Langsung ke konten

Langsung ke daftar isi

Dapatkan Sukacita dalam Perkawinan Saudara

Dapatkan Sukacita dalam Perkawinan Saudara

Dapatkan Sukacita dalam Perkawinan Saudara

”Dengan hikmat rumah tangga akan dibangun, dan dengan daya pengamatan itu akan berdiri teguh.”​—AMS. 24:3.

1. Bagaimana Allah memperlihatkan hikmat sehubungan dengan manusia pertama?

BAPAK surgawi kita yang berhikmat tahu apa yang baik untuk kita. Sebagai contoh, Allah mengakui bahwa agar maksud-tujuan-Nya terlaksana, ”tidak baik apabila manusia terus seorang diri” di Taman Eden. Suatu unsur penting dalam maksud-tujuan itu adalah bahwa suami istri mempunyai anak-anak dan ’memenuhi bumi’.​—Kej. 1:28; 2:18.

2. Pengaturan apa yang Yehuwa buat demi kepentingan manusia?

2 ”Aku akan menjadikan seorang penolong baginya,” firman Yehuwa, ”sebagai pelengkap dirinya.” Kemudian, Allah membuat manusia pertama itu tidur pulas, dan dari tubuhnya yang sempurna Ia mengambil sebuah tulang rusuk dan membuatnya menjadi seorang wanita. Sewaktu Yehuwa membawa Hawa, wanita yang sempurna itu, kepada Adam, pria itu berkata, ”Inilah akhirnya tulang dari tulangku dan daging dari dagingku. Dia akan disebut Wanita, karena dari pria dia diambil.” Hawa benar-benar menjadi pelengkap bagi Adam. Masing-masing akan memperlihatkan sifat dan ciri yang unik, namun keduanya sempurna dan dibuat menurut gambar Allah. Demikianlah Yehuwa mengatur perkawinan yang pertama. Adam dan Hawa dengan senang hati menerima pengaturan ilahi ini sehingga mereka bisa saling membantu dan mendukung.​—Kej. 1:27; 2:21-23.

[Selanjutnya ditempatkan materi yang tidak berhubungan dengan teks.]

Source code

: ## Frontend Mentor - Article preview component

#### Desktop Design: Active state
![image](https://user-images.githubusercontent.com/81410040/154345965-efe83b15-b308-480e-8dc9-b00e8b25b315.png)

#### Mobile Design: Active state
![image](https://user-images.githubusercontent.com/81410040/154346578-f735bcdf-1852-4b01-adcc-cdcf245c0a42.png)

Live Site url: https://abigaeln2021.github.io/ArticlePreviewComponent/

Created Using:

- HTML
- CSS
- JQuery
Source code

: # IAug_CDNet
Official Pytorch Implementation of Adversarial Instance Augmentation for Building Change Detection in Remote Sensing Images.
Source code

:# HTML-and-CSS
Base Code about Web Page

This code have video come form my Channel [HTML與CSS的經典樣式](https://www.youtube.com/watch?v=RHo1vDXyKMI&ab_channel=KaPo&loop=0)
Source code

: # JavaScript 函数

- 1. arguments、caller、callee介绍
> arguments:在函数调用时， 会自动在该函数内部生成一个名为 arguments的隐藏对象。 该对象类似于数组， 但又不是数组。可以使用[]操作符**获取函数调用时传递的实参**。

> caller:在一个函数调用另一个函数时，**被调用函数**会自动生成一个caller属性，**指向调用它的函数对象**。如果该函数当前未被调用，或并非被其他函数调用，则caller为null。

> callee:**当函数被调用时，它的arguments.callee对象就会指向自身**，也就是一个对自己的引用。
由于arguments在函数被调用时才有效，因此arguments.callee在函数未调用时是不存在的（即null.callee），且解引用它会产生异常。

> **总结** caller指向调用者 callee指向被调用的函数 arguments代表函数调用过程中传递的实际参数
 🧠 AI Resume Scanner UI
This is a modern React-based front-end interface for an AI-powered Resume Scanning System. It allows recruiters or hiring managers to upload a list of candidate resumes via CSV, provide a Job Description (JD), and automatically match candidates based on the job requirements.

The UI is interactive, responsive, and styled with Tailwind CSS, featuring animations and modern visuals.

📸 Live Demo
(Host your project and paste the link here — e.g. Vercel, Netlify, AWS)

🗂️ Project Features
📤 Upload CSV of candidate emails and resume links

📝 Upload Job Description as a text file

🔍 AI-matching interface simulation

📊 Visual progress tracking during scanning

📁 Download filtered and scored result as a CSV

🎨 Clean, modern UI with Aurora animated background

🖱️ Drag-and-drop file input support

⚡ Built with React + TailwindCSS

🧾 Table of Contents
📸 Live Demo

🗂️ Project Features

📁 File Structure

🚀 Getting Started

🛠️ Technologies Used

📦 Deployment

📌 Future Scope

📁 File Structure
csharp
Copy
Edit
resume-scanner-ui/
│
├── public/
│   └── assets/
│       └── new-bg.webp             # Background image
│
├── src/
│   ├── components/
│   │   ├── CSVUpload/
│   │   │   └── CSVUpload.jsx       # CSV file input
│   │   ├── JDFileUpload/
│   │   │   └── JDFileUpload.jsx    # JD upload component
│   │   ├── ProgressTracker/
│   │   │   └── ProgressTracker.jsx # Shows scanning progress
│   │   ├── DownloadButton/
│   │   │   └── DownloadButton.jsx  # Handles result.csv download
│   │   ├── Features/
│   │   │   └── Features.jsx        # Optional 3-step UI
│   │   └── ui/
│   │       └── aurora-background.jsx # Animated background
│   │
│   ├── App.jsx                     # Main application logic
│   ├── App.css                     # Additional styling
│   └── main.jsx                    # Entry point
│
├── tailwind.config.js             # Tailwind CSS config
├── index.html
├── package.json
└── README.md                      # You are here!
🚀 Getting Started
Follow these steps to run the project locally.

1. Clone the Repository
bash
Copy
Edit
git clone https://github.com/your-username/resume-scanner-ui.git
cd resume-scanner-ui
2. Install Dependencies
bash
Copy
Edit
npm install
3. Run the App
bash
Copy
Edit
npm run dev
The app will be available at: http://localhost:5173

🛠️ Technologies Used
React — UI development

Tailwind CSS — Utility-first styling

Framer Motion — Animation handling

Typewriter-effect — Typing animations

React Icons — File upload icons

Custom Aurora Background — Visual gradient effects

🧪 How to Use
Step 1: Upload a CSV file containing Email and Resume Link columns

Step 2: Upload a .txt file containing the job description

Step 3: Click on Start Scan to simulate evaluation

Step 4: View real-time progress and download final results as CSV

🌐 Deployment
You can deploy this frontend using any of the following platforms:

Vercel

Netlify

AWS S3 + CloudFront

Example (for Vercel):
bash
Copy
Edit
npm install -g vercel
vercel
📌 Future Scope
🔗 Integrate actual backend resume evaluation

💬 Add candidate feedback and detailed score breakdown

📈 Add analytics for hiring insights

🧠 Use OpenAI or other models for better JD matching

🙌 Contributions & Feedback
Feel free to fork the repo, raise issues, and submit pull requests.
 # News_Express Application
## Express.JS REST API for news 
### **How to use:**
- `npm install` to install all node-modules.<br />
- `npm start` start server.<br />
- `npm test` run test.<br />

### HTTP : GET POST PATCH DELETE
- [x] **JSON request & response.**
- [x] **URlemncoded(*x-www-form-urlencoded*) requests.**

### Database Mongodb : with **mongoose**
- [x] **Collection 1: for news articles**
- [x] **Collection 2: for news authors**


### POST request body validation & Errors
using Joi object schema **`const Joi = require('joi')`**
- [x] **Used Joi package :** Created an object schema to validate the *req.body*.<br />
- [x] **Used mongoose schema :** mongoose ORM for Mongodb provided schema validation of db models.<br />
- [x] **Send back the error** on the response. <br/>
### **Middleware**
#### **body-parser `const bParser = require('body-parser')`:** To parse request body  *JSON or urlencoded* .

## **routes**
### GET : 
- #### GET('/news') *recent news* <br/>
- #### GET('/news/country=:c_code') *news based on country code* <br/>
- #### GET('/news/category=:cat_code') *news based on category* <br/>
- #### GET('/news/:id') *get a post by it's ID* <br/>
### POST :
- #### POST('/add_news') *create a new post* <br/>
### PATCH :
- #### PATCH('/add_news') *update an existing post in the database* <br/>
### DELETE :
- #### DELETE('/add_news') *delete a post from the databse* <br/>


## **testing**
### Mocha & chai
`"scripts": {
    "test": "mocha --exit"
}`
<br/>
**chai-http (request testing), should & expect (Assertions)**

3. Apa pandangan banyak orang tentang karunia perkawinan, dan pertanyaan apa saja yang timbul?

3 Sungguh menyedihkan, semangat memberontak menyebar ke seluruh dunia dewasa ini. Problem-problem yang ditimbulkannya tidak berasal dari Allah. Banyak orang mencemooh karunia Allah berupa perkawinan, menganggapnya ketinggalan zaman, sumber kepedihan hati atau konflik. Di antara banyak orang yang menikah, perceraian umum terjadi. Anak-anak tidak mendapat kasih sayang alami dan bisa dimanfaatkan demi keuntungan orang tua yang bertikai. Banyak orang tua tidak mau mengalah, sekalipun demi perdamaian dan persatuan. (2 Tim. 3:3) Maka, bagaimana sukacita dalam perkawinan bisa dipertahankan dalam masa kritis ini? Apa peranan kelentukan dan ketundukan dalam menjaga keutuhan perkawinan? Apa yang bisa kita pelajari dari contoh orang-orang pada zaman modern yang telah mempertahankan sukacita dalam perkawinan mereka?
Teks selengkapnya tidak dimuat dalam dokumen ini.